24 de dezembro de 2007 • 13h08

Duas novas denúncias de violações de direitos humanos contra o Brasil são levadas à Corte Interamericana de Direitos Humanos da OEA

Decisões polêmicas de uma Juíza do Paraná estão presentes nos dois casos relacionados à questão da luta pela terra.

A Comissão Interamericana de Direitos Humanos (CIDH) da Organização dos Estados Americanos (OEA) encaminhou à Corte Interamericana de Direitos Humanos, com sede na Costa Rica, no último dia 4, os casos Sétimo Garibaldi e Interceptação e Monitoramento Ilegais de ligações telefônicas, ambos do Paraná.

Sétimo Garibaldi – trabalhador sem terra, foi assassinado na madrugada do dia 27 de novembro de 1998, na fazenda Santa Filomena, em Querência do Norte (PR) durante ataques de milícias privadas a mando de fazendeiros locais. A juíza Elizabeth Kather, da comarca de Loanda, interior do Paraná, foi a responsável pelo arquivamento do inquérito policial que investigava a morte de Sétimo Garibaldi, acatando uma solicitação do Ministério Público local que desconsiderou diversas evidências sobre a autoria do assassinato.

O caso Interceptação e Monitoramento Ilegais de ligações telefônicas refere-se a uma autorização ilegal concedida pela juíza Elizabeth Kather para que a Polícia Militar realizasse  as interceptações telefônicas contra os membros da Associação Comunitária de Trabalhadores Rurais (Adecon) e da Cooperativa de Comercialização e Reforma Agrafia Avante (Coana), ambas localizadas no município de Querência do Norte.

Os dois casos foram denunciados à Comissão Interamericana de Direitos Humanos da OEA pelo Movimento dos Trabalhadores Rurais Sem Terra (MST), a Comissão Pastoral da Terra do Paraná, a Justiça Global, a Terra de Direitos e a Rede Nacional de Advogados e Advogadas Populares (RENAAP).

A remessa dessas duas denúncias à Corte Interamericana é emblemática de uma sistemática de ataques contra trabalhadores rurais no Paraná, além da crescente criminalização dos movimentos sociais e defensores de direitos humanos envolvidos na defesa da luta pela terra.
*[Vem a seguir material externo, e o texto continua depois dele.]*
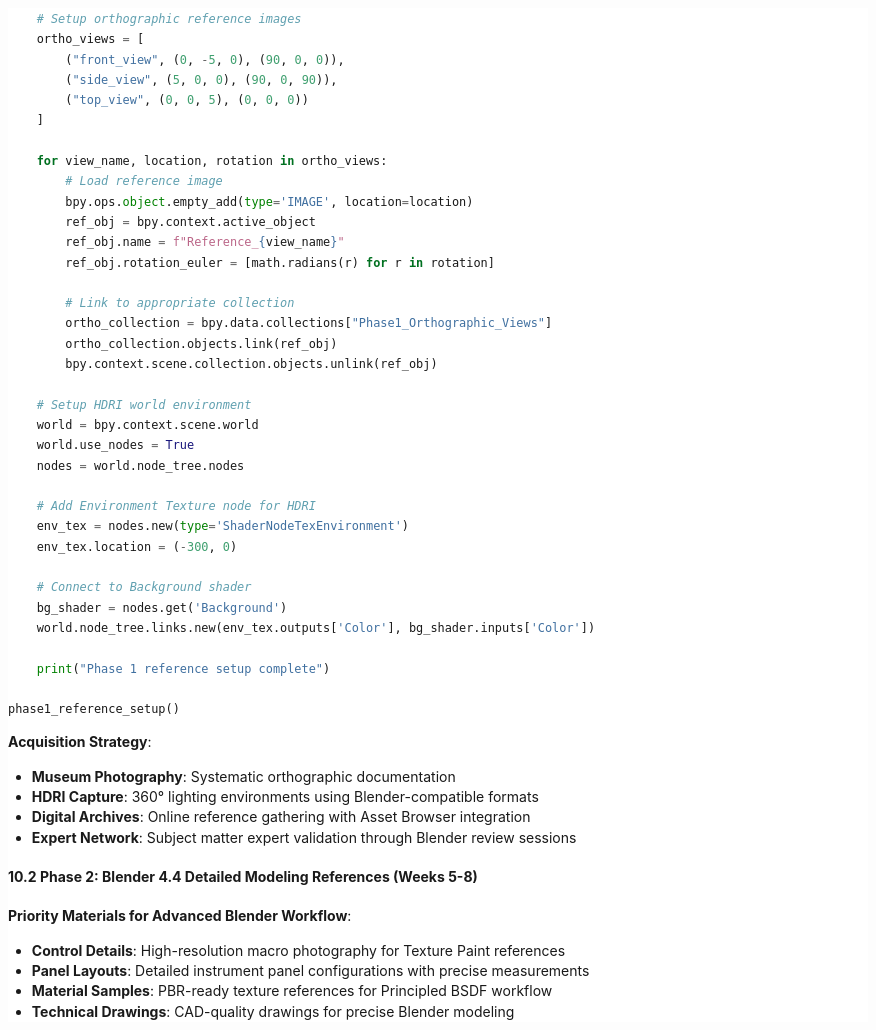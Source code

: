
 ```python
    # Setup orthographic reference images
    ortho_views = [
        ("front_view", (0, -5, 0), (90, 0, 0)),
        ("side_view", (5, 0, 0), (90, 0, 90)),
        ("top_view", (0, 0, 5), (0, 0, 0))
    ]
    
    for view_name, location, rotation in ortho_views:
        # Load reference image
        bpy.ops.object.empty_add(type='IMAGE', location=location)
        ref_obj = bpy.context.active_object
        ref_obj.name = f"Reference_{view_name}"
        ref_obj.rotation_euler = [math.radians(r) for r in rotation]
        
        # Link to appropriate collection
        ortho_collection = bpy.data.collections["Phase1_Orthographic_Views"]
        ortho_collection.objects.link(ref_obj)
        bpy.context.scene.collection.objects.unlink(ref_obj)
    
    # Setup HDRI world environment
    world = bpy.context.scene.world
    world.use_nodes = True
    nodes = world.node_tree.nodes
    
    # Add Environment Texture node for HDRI
    env_tex = nodes.new(type='ShaderNodeTexEnvironment')
    env_tex.location = (-300, 0)
    
    # Connect to Background shader
    bg_shader = nodes.get('Background')
    world.node_tree.links.new(env_tex.outputs['Color'], bg_shader.inputs['Color'])
    
    print("Phase 1 reference setup complete")

phase1_reference_setup()
```

**Acquisition Strategy**:
- **Museum Photography**: Systematic orthographic documentation
- **HDRI Capture**: 360° lighting environments using Blender-compatible formats
- **Digital Archives**: Online reference gathering with Asset Browser integration
- **Expert Network**: Subject matter expert validation through Blender review sessions

#### **10.2 Phase 2: Blender 4.4 Detailed Modeling References (Weeks 5-8)**
**Priority Materials for Advanced Blender Workflow**:
- **Control Details**: High-resolution macro photography for Texture Paint references
- **Panel Layouts**: Detailed instrument panel configurations with precise measurements
- **Material Samples**: PBR-ready texture references for Principled BSDF workflow
- **Technical Drawings**: CAD-quality drawings for precise Blender modeling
O assassinato de Sétimo e a interceptação telefônica ilegal aconteceram durante o Governo Jayme Lerner, no entanto, ao longo dos anos e de diversos governos predominou a impunidade e a falta de cumprimento das recomendações da Comissão Interamericana por parte do Estado Brasileiro e do Governo do Paraná.

Chama a atenção a atuação do Poder Judiciário local que adotou uma postura parcial em favor dos fazendeiros e do Ministério Público que desconsiderando evidências em relação ao assassinato de Sétimo, recomendou o arquivamento do inquérito, inviabilizando qualquer tipo de responsabilização.